After loading of the second platform has been completed, it is lowered to position B and then moved to position C to be unloaded. The first platform at position A is then moved to position B in the stacking device. The arrival of the platform at the desired position relative to the beams 61 is detected by one of three sensors 166, 167 and 168. The latter each correspond to one of the three positions at which the platform may be required to stop, according to whether the whole length of the platform (i.e. all three sections 10, 11, 12) or only part of its length (i.e. sections 10 and 11 or section 10 alone) is to be supported horizontally during stack formation. The control device responds to whichever one of the sensors 166, 167, 168 corresponds to the length of sheets to be stacked. Upon completion of the stack and lowering of the platform the same sensor, or a further sensor, may detect when the platform is again supported by the rails 50 and may control energisation of motor 73 to propel the platform to position C at which it is stopped when its presence is detected by a sensor 169. Although not shown, it will be understood that all the various sensors are connected to the control unit 161.

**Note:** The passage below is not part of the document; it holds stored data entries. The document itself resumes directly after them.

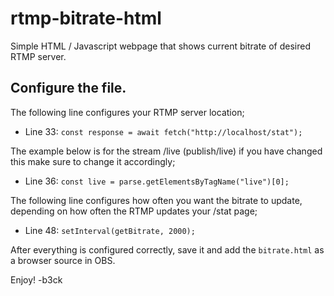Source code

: # rtmp-bitrate-html
Simple HTML / Javascript webpage that shows current bitrate of desired RTMP server.


## Configure the file.
The following line configures your RTMP server location;

* Line 33: `const response = await fetch("http://localhost/stat");`


The example below is for the stream /live (publish/live) if you have changed this make sure to change it accordingly;

* Line 36: `const live = parse.getElementsByTagName("live")[0];`


The following line configures how often you want the bitrate to update, depending on how often the RTMP updates your /stat page;

* Line 48: `setInterval(getBitrate, 2000);`



After everything is configured correctly, save it and add the `bitrate.html` as a browser source in OBS.

Enjoy!
-b3ck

There can be any number of sections making up the platform and in a further modified form the platform would be constructed in the manner of a roller shutter.

Claims

1. A sheet stacking device including a sheet feeder, a platform constructed so that its effective length can be varied, said platform comprising at least two sections pivoted together, the axis of each pivot extending horizontally at right angles to the length of the platform, means for supporting said platform in a horizontal plane, and lifting means adapted to engage with one or more of the platform sections forming said effective length of the platform, to raise the platform to bring its thus engaged section or sections to a level at which sheets may be received from said sheet feeder and to then lower the platform as a stack accumulates thereon, the section or sections not thus engaged hanging down from the engaged section or sections.

2. A sheet stacking device as claimed in claim 1 in which said lifting means includes two support beams extending parallel to the direction of motion of sheets arriving in the stacking device and arranged so as to engage opposite sides of the thus engaged section or sections whilst said platform is raised and lowered.

3. A sheet stacking device as claimed in claim 2 in which each of said beams has a plurality of support stubs projecting horizontally towards the other beam, the number and spacing of the stubs being related to the number and lengths of the platform sections.

4. A sheet stacking device as claimed in claim 1 including means to drive said platform along said support means, and means for controlling said drive means so that said platform may be positioned relative to said lifting means so that one or more of said sections are engaged by said lifting means when the latter is raised.

5. A sheet stacking device as claimed in claim 4 in which each of said sections is provided with at least one pair of wheels.

6. A sheet stacking device as claimed in claim 5 in which said drive means is mounted on one of said sections and is connected to one pair of its associated wheels.

7. A sheet stacking device as claimed in claim 5 or claim 8 in which said support means includes a pair of parallel rails spaced to receive the pairs of wheels of the platform sections so as to permit movement of said platform along said rails by said drive means.

8. A sheet stacking device as claimed in claim 1 including means for swinging a section not engaged with said lifting means towards a horizontal position as said platform, during lowering thereof, approaches said support means.

9. A sheet stacking device as claimed in claim 8 in which said swinging means comprises a bar pivotally connected at one end to said lifting means, and flexible means connected between the other end of said bar and a fixed point positioned above said support means such that as said lifting means lowers said platform the flexible means becomes taut and causes said bar to swing about its pivot and contact the section or sections not engaged by said lifting means and swing them into a horizontal position as said platform approaches said support means.